Le travail mené en partenariat avec les collectivités est-il suffisant ? Cette question me permet de vous parler de la stratégie nationale pour la biodiversité (SNB), de la COP15 et de la planification écologique territoriale mise en place par le Gouvernement l'été dernier.
Objectivement, nous ne sommes pas à la hauteur de ce que nous devrions faire pour vivre en harmonie et respecter un certain équilibre vis-à-vis des ressources naturelles. Tous les indicateurs sont à la baisse : la récente étude sur le déclin des oiseaux et les résultats de la COP15, par exemple, témoignent d'une érosion énorme de la biodiversité. C'est un fait. Cela ne veut pas dire que tout est perdu, mais qu'il nous faudra changer de braquet dans un certain nombre de domaines. Ce n'est pas en mettant certaines zones sous cloche que nous réglerons le problème : rien ne sert de mettre 30 % du territoire sous cloche si nous faisons n'importe quoi dans les 70 % restants. La stratégie nationale pour les aires protégées a déterminé quelles zones devaient faire l'objet d'une protection, forte ou moins forte – ces îlots de biodiversité vont permettre à la nature de reconquérir des espaces –, mais l'enjeu réel est de trouver un équilibre quant à notre façon d'utiliser et de vivre avec la nature et la biodiversité sur le reste du territoire. À cet égard, il faut que nos pratiques industrielles, agricoles et urbaines soient compatibles avec ce que la nature est capable de nous offrir. Le défi est de tenir non pour les vingt, mais pour les 150 prochaines années. Tel est l'objet de la SNB et de la planification économique territoriale.

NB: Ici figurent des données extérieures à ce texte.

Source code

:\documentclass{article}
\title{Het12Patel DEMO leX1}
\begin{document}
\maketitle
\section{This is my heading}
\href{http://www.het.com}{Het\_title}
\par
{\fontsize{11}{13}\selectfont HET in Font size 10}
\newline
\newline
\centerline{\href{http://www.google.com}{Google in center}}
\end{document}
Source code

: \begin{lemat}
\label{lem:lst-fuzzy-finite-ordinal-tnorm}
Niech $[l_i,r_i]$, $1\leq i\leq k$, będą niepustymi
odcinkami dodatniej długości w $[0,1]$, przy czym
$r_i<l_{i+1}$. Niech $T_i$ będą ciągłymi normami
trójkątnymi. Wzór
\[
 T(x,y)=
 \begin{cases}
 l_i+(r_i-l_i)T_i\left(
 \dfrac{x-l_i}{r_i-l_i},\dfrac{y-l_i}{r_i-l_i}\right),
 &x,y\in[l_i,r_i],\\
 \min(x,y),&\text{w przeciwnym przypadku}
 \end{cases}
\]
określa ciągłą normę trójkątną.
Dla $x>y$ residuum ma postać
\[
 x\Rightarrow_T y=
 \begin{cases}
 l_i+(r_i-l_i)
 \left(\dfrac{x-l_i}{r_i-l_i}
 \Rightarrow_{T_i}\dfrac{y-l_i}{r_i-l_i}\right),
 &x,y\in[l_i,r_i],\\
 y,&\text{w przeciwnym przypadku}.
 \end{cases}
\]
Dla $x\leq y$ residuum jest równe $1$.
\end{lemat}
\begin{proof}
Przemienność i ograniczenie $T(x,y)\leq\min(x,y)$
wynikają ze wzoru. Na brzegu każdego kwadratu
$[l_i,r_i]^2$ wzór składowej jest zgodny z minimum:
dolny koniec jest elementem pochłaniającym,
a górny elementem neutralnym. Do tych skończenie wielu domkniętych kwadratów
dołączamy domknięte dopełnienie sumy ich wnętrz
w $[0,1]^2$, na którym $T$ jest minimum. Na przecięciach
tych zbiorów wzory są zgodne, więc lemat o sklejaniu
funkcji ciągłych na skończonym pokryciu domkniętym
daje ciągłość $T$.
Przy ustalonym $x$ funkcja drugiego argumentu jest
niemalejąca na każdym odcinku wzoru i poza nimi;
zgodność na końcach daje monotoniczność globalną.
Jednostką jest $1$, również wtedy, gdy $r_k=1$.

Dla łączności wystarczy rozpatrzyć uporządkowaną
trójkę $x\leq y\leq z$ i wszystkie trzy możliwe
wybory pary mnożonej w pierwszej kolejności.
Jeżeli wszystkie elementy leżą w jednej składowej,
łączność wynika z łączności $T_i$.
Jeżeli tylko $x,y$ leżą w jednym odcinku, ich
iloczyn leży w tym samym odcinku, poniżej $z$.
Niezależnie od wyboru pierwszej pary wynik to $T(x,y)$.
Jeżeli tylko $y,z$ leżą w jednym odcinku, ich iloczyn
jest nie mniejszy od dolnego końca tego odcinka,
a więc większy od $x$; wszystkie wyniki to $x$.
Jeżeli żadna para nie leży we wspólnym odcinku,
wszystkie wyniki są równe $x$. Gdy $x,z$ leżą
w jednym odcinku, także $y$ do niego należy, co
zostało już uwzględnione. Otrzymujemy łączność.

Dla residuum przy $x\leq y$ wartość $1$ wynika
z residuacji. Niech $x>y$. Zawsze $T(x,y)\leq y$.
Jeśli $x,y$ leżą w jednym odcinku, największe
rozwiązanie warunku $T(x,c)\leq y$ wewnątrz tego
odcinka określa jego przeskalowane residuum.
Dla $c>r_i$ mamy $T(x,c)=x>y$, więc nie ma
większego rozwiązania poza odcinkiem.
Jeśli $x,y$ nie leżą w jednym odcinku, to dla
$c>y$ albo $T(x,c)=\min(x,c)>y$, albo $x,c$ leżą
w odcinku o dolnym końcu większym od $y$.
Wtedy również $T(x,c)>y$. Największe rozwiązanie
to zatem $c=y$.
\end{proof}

J'espère que des annonces seront faites très prochainement sur ces sujets, dans le prolongement de la COP15 qui a constitué une avancée majeure : c'est la première fois que nous avons défini un cadre mondial en matière de biodiversité. L'Europe est plutôt en avance sur ces sujets, où elle est un élément moteur, notamment dans le cadre du Pacte vert et de son projet de restauration de la nature en cours de discussion. La « pause réglementaire » demandée par le Président de la République s'entend après le Pacte vert. En mettant en œuvre toutes ces mesures, nous aurons déjà fait un grand pas.
Je termine en évoquant la relation avec les usagers, qui constitue évidemment pour l'OFB un enjeu majeur. Avec un peu moins de 3 000 agents, l'Office ne peut pas tout faire tout seul : il lui faut donc nécessairement travailler avec les acteurs des territoires. La mobilisation des équipes au niveau national doit être prolongée par des actions de formation et du partage d'informations avec des relais dans les territoires, qu'il s'agisse des associations de protection de la nature ou des collectivités. Pour ces dernières, les atlas de la biodiversité communale constituent une excellente porte d'entrée pour traiter de toutes ces questions, ce qui pourra se traduire par des mesures touchant, par exemple, les plans locaux d'urbanisme (PLU).